ADR 003 — Vertex AI Embeddings (text-embedding-005)¶
Accepted Date: 2025 Deciders: CEP AI Team
Context¶
High-quality semantic embeddings are the backbone of Stage 1 retrieval. The embedding model determines:
- Whether colloquial queries ("barista", "runs a café") match correctly
- The vector dimension (affects index size and memory)
- Latency and cost per query
We evaluated:
| Model | Dimensions | Task types | Auth | Latency |
|---|---|---|---|---|
| Vertex AI text-embedding-005 | 768 | Asymmetric (QUERY / DOCUMENT) | gcloud ADC | ~150–200 ms |
| OpenAI text-embedding-3-large | 3072 | Symmetric | API key | ~80–120 ms |
| OpenAI text-embedding-3-small | 1536 | Symmetric | API key | ~50–80 ms |
| Cohere embed-v3 | 1024 | Asymmetric | API key | ~100–150 ms |
| Local (sentence-transformers) | 384–768 | Symmetric | None | ~5–50 ms |
Decision¶
We chose Vertex AI text-embedding-005.
Reasons:
-
Existing GCP auth infrastructure — The organisation already uses GCP (
top-arc-65ca,australia-southeast1). gcloud Application Default Credentials were already configured. No new API keys to manage. -
Asymmetric task types —
RETRIEVAL_QUERYvsRETRIEVAL_DOCUMENTtask types optimise the embedding space for retrieval asymmetry. A short query embedding and a long document embedding are in compatible spaces. OpenAI's text-embedding-3 models do not support this distinction. -
Data residency —
australia-southeast1keeps embeddings generation within Australian GCP infrastructure, satisfying corporate data policy. -
768 dimensions — Smaller than OpenAI's 3072-dim model, reducing HNSW index memory and cosine distance computation time, with negligible quality difference at this dataset size.

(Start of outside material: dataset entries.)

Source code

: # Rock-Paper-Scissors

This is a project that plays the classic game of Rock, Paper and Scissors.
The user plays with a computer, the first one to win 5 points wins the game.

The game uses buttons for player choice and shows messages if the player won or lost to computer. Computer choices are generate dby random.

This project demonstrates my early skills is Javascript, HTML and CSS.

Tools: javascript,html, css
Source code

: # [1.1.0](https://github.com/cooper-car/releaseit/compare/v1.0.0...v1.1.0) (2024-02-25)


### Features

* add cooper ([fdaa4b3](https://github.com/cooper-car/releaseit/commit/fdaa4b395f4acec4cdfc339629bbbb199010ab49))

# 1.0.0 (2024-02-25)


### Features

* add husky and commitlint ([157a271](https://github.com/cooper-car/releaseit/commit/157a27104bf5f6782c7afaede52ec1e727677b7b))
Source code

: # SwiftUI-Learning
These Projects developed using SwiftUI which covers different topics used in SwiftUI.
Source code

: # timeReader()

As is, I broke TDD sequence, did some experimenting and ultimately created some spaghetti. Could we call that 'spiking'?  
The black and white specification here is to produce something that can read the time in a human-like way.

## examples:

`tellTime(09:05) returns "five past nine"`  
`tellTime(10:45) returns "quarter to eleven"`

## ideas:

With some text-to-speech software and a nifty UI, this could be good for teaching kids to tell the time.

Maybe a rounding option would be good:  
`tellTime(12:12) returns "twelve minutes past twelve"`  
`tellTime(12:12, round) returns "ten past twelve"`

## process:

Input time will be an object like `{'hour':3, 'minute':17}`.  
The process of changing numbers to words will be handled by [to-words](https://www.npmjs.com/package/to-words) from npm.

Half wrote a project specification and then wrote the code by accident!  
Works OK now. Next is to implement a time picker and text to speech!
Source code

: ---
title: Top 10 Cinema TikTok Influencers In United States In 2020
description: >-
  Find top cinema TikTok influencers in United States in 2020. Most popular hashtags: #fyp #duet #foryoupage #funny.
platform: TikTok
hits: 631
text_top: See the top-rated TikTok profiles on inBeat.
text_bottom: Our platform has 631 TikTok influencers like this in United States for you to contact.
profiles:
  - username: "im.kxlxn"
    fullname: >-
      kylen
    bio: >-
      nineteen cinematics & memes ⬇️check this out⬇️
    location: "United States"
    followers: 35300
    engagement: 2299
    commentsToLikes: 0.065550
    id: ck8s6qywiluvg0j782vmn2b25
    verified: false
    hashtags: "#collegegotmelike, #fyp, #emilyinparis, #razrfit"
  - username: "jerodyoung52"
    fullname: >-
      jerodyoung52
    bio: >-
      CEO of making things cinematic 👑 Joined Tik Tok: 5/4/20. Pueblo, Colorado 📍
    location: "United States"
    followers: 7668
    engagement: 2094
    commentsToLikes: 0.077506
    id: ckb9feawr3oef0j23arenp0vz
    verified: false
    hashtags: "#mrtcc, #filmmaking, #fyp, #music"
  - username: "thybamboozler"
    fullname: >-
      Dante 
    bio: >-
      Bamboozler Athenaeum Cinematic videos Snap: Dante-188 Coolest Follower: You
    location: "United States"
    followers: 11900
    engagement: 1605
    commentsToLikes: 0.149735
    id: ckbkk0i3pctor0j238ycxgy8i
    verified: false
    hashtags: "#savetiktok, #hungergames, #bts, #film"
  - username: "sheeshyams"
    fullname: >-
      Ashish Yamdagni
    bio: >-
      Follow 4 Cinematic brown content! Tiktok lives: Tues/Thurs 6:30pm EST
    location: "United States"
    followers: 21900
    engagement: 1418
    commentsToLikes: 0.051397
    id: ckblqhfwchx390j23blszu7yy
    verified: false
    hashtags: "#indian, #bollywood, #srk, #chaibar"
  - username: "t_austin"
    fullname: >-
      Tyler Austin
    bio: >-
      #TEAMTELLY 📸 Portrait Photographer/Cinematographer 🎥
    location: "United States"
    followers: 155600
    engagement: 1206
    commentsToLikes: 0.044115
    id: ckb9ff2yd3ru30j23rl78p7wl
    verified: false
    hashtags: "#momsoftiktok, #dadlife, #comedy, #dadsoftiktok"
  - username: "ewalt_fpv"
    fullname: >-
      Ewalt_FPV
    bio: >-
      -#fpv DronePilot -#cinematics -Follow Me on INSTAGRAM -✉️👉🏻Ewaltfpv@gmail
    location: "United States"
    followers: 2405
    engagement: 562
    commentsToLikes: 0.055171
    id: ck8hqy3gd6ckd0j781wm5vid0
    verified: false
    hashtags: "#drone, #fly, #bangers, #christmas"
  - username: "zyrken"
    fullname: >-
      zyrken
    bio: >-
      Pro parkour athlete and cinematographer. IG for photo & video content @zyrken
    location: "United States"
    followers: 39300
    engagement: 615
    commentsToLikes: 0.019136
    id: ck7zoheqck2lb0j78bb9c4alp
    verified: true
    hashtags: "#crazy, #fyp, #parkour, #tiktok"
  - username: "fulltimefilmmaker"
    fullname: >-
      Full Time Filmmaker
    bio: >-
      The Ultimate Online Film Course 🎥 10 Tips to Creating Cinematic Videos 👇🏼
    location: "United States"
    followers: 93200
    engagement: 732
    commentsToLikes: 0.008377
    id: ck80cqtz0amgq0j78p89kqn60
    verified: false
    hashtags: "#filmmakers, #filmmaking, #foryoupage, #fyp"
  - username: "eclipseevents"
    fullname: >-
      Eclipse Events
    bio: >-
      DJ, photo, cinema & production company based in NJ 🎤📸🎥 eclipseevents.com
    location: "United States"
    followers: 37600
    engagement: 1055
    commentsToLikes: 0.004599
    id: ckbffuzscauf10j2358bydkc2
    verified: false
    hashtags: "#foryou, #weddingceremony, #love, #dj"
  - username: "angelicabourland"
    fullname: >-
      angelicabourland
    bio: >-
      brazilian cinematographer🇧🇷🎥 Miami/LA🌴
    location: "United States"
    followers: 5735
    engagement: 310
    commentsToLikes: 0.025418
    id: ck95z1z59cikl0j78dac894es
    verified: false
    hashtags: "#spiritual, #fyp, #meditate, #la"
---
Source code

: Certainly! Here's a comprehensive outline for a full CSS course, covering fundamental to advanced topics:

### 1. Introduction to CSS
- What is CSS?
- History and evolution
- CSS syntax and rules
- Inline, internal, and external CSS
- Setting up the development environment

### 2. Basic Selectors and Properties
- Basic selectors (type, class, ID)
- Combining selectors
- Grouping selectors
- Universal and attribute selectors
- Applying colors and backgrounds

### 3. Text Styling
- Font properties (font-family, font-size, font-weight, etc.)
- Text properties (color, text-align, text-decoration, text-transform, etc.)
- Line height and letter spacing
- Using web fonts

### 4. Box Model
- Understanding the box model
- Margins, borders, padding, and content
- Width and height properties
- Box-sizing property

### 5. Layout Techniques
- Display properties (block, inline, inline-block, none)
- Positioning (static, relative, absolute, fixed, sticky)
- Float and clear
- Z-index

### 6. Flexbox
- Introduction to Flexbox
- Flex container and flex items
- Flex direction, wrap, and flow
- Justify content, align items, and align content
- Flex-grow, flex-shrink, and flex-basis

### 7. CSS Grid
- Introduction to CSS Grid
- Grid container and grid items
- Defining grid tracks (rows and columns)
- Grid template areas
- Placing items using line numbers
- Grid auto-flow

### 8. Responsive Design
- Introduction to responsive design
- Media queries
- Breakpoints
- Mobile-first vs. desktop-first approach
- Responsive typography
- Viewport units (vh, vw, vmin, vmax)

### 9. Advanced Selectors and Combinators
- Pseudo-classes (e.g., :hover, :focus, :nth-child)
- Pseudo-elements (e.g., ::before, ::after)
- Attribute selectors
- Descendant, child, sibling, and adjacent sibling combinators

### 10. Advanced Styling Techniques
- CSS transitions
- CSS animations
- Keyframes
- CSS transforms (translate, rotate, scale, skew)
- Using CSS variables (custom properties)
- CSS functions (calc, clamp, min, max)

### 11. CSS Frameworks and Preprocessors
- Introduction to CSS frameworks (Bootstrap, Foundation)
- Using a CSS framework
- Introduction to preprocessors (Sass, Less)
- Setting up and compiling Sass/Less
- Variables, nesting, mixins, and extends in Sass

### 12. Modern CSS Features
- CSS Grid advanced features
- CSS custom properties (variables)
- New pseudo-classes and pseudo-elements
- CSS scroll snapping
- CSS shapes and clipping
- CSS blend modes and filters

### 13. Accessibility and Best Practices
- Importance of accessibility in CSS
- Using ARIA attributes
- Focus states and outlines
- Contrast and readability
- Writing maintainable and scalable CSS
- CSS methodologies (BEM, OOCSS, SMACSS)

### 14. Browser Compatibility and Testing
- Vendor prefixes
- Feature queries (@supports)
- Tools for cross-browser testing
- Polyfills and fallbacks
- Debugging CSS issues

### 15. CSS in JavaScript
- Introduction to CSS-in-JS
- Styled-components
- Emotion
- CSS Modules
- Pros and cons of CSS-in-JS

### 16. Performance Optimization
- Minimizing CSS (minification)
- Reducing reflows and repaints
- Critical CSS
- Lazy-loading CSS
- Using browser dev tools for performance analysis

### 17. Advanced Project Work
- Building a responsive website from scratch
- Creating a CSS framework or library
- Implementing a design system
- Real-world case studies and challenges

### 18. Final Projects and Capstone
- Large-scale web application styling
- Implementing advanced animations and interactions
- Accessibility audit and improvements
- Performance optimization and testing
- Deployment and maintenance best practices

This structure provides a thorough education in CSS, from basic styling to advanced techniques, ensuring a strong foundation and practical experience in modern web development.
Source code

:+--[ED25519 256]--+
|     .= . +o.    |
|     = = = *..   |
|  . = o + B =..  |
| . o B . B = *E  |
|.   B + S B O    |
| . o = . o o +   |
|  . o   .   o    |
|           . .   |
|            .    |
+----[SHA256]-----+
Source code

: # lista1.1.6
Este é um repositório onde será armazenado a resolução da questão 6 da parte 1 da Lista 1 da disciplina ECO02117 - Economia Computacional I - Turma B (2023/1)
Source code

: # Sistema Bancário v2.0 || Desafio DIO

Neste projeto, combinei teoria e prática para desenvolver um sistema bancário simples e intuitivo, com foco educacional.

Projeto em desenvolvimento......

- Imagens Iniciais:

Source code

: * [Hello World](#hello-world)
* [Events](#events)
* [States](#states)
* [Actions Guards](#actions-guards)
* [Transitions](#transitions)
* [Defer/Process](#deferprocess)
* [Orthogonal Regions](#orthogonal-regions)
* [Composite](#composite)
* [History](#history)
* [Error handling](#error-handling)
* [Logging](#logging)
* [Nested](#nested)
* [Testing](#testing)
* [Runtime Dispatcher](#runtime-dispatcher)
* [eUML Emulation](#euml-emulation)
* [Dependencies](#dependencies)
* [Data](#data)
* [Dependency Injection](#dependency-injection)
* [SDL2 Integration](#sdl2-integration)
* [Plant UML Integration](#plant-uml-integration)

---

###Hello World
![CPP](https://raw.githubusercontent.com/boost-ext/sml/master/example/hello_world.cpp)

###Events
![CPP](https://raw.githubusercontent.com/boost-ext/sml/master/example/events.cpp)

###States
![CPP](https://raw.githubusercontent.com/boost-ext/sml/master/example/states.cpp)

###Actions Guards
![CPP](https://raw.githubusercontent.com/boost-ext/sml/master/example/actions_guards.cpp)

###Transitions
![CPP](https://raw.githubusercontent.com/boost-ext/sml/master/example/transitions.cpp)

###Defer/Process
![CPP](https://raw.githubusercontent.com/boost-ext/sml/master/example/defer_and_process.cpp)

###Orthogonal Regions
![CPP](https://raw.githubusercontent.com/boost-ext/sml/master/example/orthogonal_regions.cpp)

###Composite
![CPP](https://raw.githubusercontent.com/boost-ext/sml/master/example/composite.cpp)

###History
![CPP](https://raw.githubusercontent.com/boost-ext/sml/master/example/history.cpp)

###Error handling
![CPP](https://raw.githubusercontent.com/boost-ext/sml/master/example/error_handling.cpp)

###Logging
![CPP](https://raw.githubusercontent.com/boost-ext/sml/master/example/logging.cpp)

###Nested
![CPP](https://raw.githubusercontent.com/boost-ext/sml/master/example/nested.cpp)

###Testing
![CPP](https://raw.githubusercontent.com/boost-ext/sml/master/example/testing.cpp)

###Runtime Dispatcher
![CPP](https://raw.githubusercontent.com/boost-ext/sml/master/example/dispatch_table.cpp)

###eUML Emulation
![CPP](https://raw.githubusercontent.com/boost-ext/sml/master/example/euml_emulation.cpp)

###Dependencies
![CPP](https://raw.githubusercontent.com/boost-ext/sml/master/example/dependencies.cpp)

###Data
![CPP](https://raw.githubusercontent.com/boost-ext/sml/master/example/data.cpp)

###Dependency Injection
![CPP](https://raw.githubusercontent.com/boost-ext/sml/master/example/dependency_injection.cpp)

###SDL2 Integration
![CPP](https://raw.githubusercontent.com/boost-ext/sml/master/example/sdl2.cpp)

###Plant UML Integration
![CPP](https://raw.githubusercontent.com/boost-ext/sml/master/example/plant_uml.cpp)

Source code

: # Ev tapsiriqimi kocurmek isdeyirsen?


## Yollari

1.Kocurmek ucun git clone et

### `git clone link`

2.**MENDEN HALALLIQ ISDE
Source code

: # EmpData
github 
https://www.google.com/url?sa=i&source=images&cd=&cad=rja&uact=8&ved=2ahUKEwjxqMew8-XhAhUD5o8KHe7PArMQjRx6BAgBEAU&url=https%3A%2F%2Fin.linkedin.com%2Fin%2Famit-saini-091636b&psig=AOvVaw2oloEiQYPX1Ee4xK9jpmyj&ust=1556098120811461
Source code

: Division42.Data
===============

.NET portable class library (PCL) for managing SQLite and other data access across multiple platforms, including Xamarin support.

Asymmetric retrieval explained¶
Query: "mobile mechanic" → RETRIEVAL_QUERY embedding
Documents: "Automotive Repair and → RETRIEVAL_DOCUMENT embeddings
Maintenance (own account) (pre-computed at ingest time)
Motor Vehicle Parts..."
The model is trained so that RETRIEVAL_QUERY vectors lie close to RETRIEVAL_DOCUMENT vectors for semantically related text, even when the surface forms are completely different. This is why "barista" finds "Cafes and Restaurants" rather than just keyword matches.
Consequences¶
Positive:
- Works within existing GCP auth (
gcloud auth application-default login) - Embeddings remain within Australian infrastructure
GCPAuthManageris shared with Gemini — one token serves both adapters
Negative / trade-offs:
- Requires network access (or proxy) to
australia-southeast1-aiplatform.googleapis.com - Cannot run fully offline (unlike local sentence-transformers)
- gcloud subprocess for auth adds ~30 ms to the first call per session
When to revisit:
If offline operation becomes a requirement, swap in a local embedding model
via a new adapter. The EmbeddingPort abstraction makes this a one-file change.
EMBED_DIM in settings handles the dimension change transparently.